◆ **What you need to do**: Lines from the one containing "- How to create a module" through the final line of the entries below: reproduce them exactly, all of them and only them.

[Collected data]
____

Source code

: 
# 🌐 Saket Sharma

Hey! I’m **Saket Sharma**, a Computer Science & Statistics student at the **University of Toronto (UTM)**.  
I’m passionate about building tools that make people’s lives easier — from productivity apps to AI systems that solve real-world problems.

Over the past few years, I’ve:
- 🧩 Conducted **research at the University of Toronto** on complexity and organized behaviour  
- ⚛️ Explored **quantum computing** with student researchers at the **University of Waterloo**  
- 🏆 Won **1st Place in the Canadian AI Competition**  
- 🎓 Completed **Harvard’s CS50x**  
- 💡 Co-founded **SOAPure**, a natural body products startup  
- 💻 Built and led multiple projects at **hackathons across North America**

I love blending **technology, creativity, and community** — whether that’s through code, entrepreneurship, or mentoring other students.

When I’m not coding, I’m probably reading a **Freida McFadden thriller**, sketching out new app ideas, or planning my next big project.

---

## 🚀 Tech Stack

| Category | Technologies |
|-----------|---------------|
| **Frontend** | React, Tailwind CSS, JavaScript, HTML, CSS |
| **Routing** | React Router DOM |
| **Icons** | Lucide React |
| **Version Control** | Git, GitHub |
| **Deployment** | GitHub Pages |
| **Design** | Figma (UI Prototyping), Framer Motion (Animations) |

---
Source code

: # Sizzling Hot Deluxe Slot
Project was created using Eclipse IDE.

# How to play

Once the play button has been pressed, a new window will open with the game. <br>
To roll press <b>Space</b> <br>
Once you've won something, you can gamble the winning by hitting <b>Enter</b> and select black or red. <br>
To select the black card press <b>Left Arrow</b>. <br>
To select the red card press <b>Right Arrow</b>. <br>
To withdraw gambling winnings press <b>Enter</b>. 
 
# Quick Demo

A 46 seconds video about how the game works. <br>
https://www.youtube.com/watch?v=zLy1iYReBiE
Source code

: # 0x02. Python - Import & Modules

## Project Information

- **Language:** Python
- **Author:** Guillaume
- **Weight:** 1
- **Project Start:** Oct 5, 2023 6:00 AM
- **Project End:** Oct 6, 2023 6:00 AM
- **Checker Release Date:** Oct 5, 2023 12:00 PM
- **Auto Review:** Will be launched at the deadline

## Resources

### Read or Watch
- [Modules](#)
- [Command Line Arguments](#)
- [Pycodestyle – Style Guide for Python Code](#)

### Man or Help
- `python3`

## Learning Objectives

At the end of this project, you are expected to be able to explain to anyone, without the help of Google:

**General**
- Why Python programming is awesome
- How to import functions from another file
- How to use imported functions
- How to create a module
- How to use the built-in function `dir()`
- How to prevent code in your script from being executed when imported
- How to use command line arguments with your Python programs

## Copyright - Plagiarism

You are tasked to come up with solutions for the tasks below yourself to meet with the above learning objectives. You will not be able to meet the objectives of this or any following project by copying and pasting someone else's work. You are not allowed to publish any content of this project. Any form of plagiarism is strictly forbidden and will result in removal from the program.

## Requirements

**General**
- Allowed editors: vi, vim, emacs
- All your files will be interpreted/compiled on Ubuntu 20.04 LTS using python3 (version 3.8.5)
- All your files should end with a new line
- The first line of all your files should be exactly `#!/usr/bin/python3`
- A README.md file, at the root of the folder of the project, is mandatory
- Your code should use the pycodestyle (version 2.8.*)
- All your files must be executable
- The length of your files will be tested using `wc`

____

◆ **Your response**:
- How to create a module
- How to use the built-in function `dir()`
- How to prevent code in your script from being executed when imported
- How to use command line arguments with your Python programs

## Copyright - Plagiarism

You are tasked to come up with solutions for the tasks below yourself to meet with the above learning objectives. You will not be able to meet the objectives of this or any following project by copying and pasting someone else's work. You are not allowed to publish any content of this project. Any form of plagiarism is strictly forbidden and will result in removal from the program.

## Requirements

**General**
- Allowed editors: vi, vim, emacs
- All your files will be interpreted/compiled on Ubuntu 20.04 LTS using python3 (version 3.8.5)
- All your files should end with a new line
- The first line of all your files should be exactly `#!/usr/bin/python3`
- A README.md file, at the root of the folder of the project, is mandatory
- Your code should use the pycodestyle (version 2.8.*)
- All your files must be executable
- The length of your files will be tested using `wc`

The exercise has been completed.